Par Félicité de Maupeou
Publié le 16/05/2013 • modifié le 07/03/2018 • Durée de lecture : 6 minutes

Au sein de la communauté druze, les textes du dogme et du canon druzes sont inaccessibles aux non-initiés. Longtemps gardés secrets, ils sont aujourd’hui disponibles et édités, malgré l’opposition druze, et donc accessible au reste de la société.
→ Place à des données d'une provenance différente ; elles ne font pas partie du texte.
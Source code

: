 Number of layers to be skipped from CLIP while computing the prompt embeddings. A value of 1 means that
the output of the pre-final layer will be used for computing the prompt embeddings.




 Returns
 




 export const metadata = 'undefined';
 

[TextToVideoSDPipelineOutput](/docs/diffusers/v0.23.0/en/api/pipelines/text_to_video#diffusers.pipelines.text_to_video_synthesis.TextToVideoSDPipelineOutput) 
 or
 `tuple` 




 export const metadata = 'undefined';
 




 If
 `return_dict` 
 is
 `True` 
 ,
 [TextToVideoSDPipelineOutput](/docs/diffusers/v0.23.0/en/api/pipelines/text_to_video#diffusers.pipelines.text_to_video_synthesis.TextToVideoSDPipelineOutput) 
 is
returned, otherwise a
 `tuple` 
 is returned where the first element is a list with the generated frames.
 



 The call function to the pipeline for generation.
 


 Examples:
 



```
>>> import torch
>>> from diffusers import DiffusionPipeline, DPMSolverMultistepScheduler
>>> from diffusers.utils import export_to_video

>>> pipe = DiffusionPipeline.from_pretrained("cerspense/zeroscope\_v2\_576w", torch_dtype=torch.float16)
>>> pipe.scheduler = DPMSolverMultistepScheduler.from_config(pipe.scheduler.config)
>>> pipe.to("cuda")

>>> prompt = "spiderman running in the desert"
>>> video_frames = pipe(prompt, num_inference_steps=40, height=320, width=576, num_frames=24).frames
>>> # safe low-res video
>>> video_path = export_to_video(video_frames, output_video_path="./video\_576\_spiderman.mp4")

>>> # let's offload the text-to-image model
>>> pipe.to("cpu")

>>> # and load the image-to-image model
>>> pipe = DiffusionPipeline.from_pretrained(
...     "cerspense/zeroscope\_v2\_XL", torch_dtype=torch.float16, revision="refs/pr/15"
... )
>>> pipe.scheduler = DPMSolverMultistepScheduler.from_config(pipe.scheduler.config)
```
Le travail de Wissam Halabi-Halawi (Wissam Halabi-Halawi, Université Paris 1 / IFPO, prépare une thèse sur la fondation du druzisme identitaire) se base sur ces textes. Il propose dans une première partie un aperçu historique du druzisme, avant d’étudier la notion de la Taqiyya, la dissimulation, à partir de plusieurs textes de la doctrine druze.

Aperçu historique

La fondation du druzisme primitif et la rédaction du dogme druze au Caire. La date la plus connue et reconnue de l’émergence des Druzes est celle de 1017 au Caire qui marque le début de la da’wa, la prédication druze. Mais le mouvement druze est déjà enclenché au Caire avant cette date par quelques fondateurs, restés inconnus, car en 1017 Hamza prend les rennes du druzisme sans laisser de place à une possible concurrence. Il est le fondateur des principes dogmatiques de la religion druze et le chef de la prédication jusqu’en 1021, date à laquelle il disparaît.
Darazi, dont le nom serait à l’origine du terme « druze », est un autre fondateur du druzisme. Dans les textes, il est un adversaire de Hamza. Il disparaît en 1018, éliminé ou exilé. Dans les textes théologiques, il est tué par Hamza pour avoir professé une autre forme de druzisme.
Le calife Al-Hàkim a fortement marqué l’histoire druze. Les rédacteurs des Epîtres (les textes sacrés) en font un être divinisé, considéré comme le représentant de Dieu sur terre par les Druzes. Si Al-Hàkim a fortement soutenu le druzisme, son fils, qui lui succède, est un farouche opposant au mouvement druze. Il est à l’origine des massacres des Druzes qui entrainent un mouvement de migration de ces populations vers les montagnes syriennes.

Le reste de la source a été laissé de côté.